Cassidy led home Mitch Evans (Jaguar TCS Racing), having fended off his countryman until a late-race Safety Car made the win certain for the Envision Racing man, who was under severe duress from the factory Jaguar driver.

The 150mph game of chess ebbed and flowed as leaders vied for control and to set the pace but Cassidy's decisive early-race moves yielded the ultimate result, with the Kiwi placing his I-TYPE 6 perfectly around the outside of three at the Fairmont Hairpin on Lap 4 and managing to hit the front as early as Lap 7 through the first round of ATTACK MODE activations. Once his engineer gave the green light for a six-lap sprint finish, Cassidy didn't look back - despite the close attentions of Evans' factory Jaguar.

RESULTS: Monaco E-Prix Round 9

Evans had himself clambered from sixth on the grid to second at the chequered flag and was within touching distance of the Envision right to that Safety Car three laps from the race finish. That New Zealand one-two made it four wins on the spin - a new Formula E record for a single nation.

Jake Dennis (Avalanche Andretti) couldn't quite live with the lead pair but to his credit, he had torn through from 11th on the grid to make the final step on the podium - some feat.

Sacha Fenestraz, who thought he'd sealed Julius Baer Pole Position only for a post-session penalty to hand that honour to Jake Hughes (NEOM McLaren), steered his Nissan home to fourth, unable to compete with the lead trio's benchmark combination of speed and efficiency. Hughes followed him across the line, with Dan Ticktum hanging on despite a couple of late-race scrapes and some damage to his NIO 333 for sixth position.

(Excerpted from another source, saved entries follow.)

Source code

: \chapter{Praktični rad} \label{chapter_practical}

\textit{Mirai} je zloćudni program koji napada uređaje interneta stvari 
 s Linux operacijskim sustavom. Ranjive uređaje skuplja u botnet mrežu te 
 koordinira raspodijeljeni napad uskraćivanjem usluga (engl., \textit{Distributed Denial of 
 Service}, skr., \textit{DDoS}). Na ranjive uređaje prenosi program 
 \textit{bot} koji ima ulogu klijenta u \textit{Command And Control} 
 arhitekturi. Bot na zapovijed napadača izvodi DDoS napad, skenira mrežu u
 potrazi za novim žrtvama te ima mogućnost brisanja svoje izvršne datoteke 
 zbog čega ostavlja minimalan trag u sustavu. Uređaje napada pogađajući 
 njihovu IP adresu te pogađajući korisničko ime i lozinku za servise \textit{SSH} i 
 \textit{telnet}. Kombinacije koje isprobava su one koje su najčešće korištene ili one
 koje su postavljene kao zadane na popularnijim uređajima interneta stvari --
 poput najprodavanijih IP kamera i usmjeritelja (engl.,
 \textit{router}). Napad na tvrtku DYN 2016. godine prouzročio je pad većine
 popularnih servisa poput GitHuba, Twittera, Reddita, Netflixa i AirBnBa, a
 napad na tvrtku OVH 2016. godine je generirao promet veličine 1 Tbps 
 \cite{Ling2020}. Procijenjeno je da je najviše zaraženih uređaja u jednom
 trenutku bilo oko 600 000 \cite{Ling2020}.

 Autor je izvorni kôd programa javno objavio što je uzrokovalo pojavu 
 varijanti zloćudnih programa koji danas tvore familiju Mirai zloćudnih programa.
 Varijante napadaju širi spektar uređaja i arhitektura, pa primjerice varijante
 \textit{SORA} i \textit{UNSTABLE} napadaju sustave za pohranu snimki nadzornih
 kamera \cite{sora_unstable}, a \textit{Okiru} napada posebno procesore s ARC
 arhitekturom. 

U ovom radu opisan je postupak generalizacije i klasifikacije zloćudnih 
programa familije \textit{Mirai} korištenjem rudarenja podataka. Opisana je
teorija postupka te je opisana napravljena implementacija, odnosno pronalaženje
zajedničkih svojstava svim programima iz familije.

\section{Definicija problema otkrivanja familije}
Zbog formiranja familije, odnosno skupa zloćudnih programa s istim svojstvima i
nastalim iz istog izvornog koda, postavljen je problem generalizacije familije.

Long-time Drivers' World Championship leader Pascal Wehrlein could only improve to 11th from 12th at the outset - the Porsche 99X Electric still has the performance within but unlocking it consistently over a lap and in qualifying appears to be an ongoing and potentially costly issue, especially with new standings leader Cassidy sealing two wins and four further podiums in the last six rounds.

Fellow title contender Jean-Eric Vergne recovered to seventh from the very back of the grid after DS PENSKE's tyre pressure infringements saw them disqualified from qualifying. Reigning champion and teammate Stoffel Vandoorne was also able to climb to the points with ninth in his DS.

All that left Cassidy 21 points clear of Wehrlein on 121 in the Drivers' table with Dennis third and Evans now fourth - Vergne doing enough to leave Monaco fifth in the running. Envision Racing now leap to the top of the Teams' standings, 14 points ahead of TAG Heuer Porsche, while Jaguar TCS Racing sits third.

As it happened...

Hughes led cleanly away from Fenestraz, Nato, Ticktum, Guenther and Mitch Evans the top six. Nick Cassidy was the big mover away from the line - the Envision Racing man jumping two spots to seventh.

On Lap 2, Rowland followed suit with a big lunge up the inside of Fairmont Hairpin - the Brit in the Mahindra having sliced his way through from 13th to sixth by the end of the tour and took the opportunity to leap for the first of his two mandatory 50kW ATTACK MODE boosts on Lap 3 having gained that early ground.

Come Lap 4, Cassidy had been shuffled back to ninth after his opening manoeuvres, but went side by side with Dennis and Wehrlein, going the long way around both on the outside of the Hairpin. His progress didn't stop there, with the Kiwi on an absolute mission. On Lap 5 he slipped by Evans and a tour later he saw off polesitter Hughes for fourth around the outside again, this time at Antony Noghès. A strong run over the line saw him breeze by Nato, too, for a net second spot and seven spots gained as it stood.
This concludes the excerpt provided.